### Data for processing:
━━━━━━━━━━

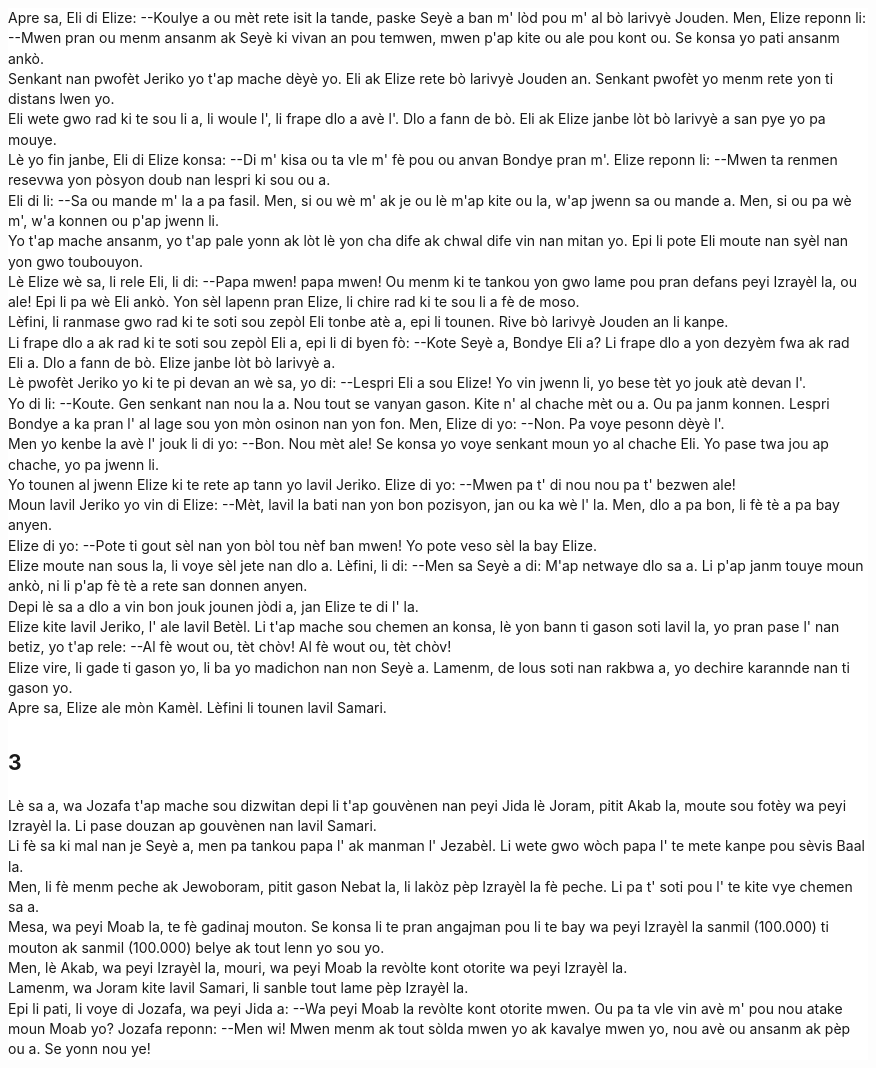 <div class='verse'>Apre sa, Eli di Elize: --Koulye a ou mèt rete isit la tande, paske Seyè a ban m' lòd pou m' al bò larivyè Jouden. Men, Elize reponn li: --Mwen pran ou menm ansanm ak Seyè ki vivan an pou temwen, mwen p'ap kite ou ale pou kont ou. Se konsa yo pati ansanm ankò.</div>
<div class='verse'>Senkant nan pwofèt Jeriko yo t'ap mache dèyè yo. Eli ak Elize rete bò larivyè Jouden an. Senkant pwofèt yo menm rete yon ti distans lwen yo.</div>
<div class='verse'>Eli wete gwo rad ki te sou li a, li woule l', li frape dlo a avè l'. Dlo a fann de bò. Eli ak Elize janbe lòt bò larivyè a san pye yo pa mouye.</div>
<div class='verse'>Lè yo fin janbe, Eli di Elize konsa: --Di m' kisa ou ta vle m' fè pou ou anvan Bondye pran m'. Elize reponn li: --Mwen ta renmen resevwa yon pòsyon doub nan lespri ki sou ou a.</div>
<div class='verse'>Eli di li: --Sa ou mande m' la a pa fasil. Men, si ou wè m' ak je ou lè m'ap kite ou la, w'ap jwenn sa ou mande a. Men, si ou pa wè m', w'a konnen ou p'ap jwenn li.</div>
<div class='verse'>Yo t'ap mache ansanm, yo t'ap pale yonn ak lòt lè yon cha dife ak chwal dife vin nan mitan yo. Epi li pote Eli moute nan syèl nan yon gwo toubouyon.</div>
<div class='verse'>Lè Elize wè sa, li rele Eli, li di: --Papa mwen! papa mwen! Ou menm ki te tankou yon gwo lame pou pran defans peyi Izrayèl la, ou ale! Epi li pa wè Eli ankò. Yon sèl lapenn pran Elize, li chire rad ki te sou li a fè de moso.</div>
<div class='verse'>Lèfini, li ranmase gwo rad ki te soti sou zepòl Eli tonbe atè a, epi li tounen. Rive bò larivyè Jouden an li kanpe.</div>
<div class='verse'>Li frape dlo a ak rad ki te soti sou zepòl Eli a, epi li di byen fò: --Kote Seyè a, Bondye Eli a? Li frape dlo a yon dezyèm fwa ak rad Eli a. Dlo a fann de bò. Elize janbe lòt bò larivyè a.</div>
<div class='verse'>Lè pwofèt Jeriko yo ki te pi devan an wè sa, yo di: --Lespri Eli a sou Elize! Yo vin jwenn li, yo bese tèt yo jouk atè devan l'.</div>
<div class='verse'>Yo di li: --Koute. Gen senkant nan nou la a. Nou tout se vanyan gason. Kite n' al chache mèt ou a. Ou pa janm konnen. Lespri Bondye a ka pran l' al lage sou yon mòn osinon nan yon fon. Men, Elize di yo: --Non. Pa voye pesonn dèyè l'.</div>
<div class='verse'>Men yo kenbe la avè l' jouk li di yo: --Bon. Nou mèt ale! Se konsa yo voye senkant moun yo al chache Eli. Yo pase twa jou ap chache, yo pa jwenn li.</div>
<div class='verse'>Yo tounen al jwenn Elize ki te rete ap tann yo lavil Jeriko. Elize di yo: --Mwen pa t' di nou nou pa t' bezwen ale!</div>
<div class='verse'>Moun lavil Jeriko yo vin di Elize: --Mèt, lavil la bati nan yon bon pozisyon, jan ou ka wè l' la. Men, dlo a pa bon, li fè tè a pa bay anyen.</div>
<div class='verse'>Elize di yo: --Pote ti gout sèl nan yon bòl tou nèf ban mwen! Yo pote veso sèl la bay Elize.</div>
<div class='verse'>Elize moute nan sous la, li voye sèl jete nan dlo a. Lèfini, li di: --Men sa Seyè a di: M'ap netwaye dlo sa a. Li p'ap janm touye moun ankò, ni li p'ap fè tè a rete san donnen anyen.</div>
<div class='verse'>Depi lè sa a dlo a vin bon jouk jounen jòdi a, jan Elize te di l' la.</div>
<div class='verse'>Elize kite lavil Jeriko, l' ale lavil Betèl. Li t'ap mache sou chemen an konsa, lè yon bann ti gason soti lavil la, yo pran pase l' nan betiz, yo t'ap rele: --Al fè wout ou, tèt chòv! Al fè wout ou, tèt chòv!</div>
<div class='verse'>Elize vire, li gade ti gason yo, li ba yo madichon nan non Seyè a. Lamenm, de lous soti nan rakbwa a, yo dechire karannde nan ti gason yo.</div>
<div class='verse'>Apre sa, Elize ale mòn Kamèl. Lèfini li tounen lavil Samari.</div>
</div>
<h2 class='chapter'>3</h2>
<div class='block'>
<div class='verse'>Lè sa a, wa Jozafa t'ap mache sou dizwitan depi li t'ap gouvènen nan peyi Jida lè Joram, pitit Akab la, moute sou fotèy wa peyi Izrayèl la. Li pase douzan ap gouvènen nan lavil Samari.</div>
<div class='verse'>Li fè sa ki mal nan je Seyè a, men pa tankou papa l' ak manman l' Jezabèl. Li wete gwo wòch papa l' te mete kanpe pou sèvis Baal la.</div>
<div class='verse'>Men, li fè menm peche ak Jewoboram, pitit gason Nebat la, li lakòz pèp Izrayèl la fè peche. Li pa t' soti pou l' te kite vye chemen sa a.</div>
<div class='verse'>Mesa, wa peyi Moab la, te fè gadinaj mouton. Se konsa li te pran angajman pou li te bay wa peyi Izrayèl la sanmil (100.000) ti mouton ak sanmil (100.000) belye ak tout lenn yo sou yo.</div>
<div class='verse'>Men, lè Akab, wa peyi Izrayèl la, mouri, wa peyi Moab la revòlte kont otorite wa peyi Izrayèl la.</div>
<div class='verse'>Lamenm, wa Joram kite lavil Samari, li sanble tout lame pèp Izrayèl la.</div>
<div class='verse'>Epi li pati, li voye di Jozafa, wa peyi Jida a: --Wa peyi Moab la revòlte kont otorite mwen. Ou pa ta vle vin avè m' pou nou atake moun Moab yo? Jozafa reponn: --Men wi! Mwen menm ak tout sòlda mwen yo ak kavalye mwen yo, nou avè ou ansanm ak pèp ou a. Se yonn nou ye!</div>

━━━━━━━━━━

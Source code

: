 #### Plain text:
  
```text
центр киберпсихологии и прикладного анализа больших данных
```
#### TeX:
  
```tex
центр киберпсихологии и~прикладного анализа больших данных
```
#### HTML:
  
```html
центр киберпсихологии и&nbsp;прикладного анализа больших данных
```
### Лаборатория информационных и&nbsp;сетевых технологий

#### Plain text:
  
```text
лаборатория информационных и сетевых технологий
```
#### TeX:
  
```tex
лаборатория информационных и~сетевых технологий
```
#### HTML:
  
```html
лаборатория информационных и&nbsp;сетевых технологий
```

━━━━━━━━━━

### Work item:
I need each line of the entries that holds the string "wete" located and copied.

### Finished exercise:
<div class='verse'>Eli wete gwo rad ki te sou li a, li woule l', li frape dlo a avè l'. Dlo a fann de bò. Eli ak Elize janbe lòt bò larivyè a san pye yo pa mouye.</div>
<div class='verse'>Li fè sa ki mal nan je Seyè a, men pa tankou papa l' ak manman l' Jezabèl. Li wete gwo wòch papa l' te mete kanpe pou sèvis Baal la.</div>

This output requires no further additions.